Indoor Turbo Trainer Buying Guide
A turbo trainer lets you ride your own bike indoors — perfect for structured sessions when the weather won’t cooperate or when you need to fit training around a busy schedule. With the rise of apps like Zwift, indoor cycling has become a genuine alternative to road riding.
Types of Turbo Trainer
- Wheel-on trainers: Your rear tyre sits on a roller. Affordable and easy to set up, but can wear your tyre and are less accurate for power measurement
- Direct-drive trainers: Remove your rear wheel and mount the bike directly to the trainer. More accurate, quieter, and better road feel
- Rollers: Three cylinders that you balance on while riding. Great for technique but no resistance control
Smart vs Basic
Smart trainers connect to apps via Bluetooth or ANT+ and can automatically adjust resistance to simulate hills, intervals, and group rides. Basic trainers use manual resistance and are significantly cheaper. If you plan to use Zwift or TrainerRoad, a smart trainer is worth the investment.
Recommended Turbo Trainers
Our top picks at different price points:
Wahoo KICKR SNAP — Best Value Smart Trainer
The Wahoo KICKR SNAP is a wheel-on smart trainer that delivers solid performance without the premium price tag. It connects seamlessly to Zwift, TrainerRoad, and other apps, with +/- 3% power accuracy. Setup takes minutes — just clamp your rear wheel and go. A great entry point to smart training. Around £300-400.
Elite Suito-T — Best Mid-Range Direct-Drive
The Elite Suito-T comes with a cassette pre-installed (most direct-drive trainers don’t), so you’re ready to ride straight out of the box. Power accuracy is +/- 2.5%, it simulates up to 15% gradients, and it’s noticeably quieter than wheel-on alternatives. Brilliant value for a direct-drive trainer. Around £500-600.

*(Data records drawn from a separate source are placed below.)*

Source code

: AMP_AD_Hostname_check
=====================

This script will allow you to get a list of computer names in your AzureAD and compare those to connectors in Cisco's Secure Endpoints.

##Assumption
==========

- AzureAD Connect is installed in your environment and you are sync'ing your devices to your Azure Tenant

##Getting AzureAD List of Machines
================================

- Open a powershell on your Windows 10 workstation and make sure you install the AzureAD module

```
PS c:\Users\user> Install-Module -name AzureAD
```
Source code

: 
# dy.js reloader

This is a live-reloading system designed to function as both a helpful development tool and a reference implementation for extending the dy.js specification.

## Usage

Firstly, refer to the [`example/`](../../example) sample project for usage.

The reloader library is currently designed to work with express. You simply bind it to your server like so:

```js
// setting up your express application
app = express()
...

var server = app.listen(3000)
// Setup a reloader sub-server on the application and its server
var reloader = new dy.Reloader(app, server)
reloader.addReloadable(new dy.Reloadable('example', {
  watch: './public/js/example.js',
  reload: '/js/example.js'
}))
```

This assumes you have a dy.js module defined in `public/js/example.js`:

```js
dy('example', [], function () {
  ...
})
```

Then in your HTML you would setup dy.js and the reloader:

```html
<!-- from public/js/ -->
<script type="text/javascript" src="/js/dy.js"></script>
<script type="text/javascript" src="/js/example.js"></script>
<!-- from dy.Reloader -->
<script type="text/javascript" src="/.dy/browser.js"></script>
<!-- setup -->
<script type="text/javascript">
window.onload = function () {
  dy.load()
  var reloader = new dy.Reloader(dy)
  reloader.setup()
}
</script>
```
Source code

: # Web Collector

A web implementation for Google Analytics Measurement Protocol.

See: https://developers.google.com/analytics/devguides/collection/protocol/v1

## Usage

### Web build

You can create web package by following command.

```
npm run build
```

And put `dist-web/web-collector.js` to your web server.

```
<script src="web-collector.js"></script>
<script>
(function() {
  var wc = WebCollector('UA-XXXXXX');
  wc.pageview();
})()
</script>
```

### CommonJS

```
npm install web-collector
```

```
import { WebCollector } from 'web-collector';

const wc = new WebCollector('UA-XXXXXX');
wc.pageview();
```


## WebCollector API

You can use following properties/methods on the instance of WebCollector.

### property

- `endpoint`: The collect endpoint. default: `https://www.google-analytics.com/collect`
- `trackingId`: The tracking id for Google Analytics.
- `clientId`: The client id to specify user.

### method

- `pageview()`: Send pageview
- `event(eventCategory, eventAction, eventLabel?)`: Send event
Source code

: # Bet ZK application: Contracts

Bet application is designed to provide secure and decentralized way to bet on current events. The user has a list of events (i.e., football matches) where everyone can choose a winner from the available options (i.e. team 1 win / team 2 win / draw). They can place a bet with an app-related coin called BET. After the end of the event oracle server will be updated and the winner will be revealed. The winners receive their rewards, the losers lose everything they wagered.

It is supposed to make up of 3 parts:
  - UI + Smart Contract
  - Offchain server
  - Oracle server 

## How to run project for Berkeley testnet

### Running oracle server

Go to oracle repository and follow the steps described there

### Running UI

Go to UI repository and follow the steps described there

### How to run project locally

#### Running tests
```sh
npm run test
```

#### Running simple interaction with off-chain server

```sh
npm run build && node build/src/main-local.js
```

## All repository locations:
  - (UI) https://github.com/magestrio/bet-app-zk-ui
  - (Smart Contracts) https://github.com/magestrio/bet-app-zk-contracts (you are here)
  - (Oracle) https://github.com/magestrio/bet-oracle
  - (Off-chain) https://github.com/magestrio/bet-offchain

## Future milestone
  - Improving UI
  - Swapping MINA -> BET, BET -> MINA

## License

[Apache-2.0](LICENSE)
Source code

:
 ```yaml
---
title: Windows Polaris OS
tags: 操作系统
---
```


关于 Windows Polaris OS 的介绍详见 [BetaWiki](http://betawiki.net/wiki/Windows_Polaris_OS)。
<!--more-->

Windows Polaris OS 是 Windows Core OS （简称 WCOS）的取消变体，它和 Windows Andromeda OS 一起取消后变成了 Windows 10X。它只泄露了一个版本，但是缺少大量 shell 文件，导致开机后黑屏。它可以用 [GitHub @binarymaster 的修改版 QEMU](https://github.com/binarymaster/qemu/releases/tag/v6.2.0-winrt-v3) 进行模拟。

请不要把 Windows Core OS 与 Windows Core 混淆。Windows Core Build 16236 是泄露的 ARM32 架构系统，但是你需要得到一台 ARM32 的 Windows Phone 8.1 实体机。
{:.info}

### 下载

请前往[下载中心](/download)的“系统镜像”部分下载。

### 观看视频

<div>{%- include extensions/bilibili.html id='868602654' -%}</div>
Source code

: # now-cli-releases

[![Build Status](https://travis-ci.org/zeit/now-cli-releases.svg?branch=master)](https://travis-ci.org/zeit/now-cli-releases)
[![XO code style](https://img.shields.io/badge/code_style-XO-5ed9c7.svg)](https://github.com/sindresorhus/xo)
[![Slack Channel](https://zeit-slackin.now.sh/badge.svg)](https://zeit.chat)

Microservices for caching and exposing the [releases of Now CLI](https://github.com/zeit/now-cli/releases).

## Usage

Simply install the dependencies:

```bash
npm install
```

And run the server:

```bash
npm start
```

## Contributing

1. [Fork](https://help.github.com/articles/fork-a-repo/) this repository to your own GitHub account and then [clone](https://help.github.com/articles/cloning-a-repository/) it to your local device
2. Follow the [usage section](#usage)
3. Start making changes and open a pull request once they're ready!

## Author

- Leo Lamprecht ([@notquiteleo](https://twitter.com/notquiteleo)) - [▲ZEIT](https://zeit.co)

Wahoo KICKR Core — Best Premium Direct-Drive
The Wahoo KICKR Core is the sweet spot in Wahoo’s range — you get the same electromagnetic resistance and +/- 2% accuracy as the flagship KICKR, in a slightly more compact package. The road feel is excellent, it’s whisper-quiet, and the build quality is superb. Around £600-800.
Essential Accessories
- Noise level: Direct-drive trainers are much quieter — important if you train early morning or in a flat
- Trainer mat: Protects your floor from sweat and vibration, and keeps the trainer from sliding
- Fan: Essential — you’ll overheat quickly without one. A decent desk fan pointed at your torso makes a big difference
- Front wheel block: Keeps your bike level and prevents the front wheel from rolling. Most trainers come with one
Budget £200-400 for a solid wheel-on smart trainer, or £500-900 for a quality direct-drive option. The investment pays for itself quickly if it helps you stay consistent through winter.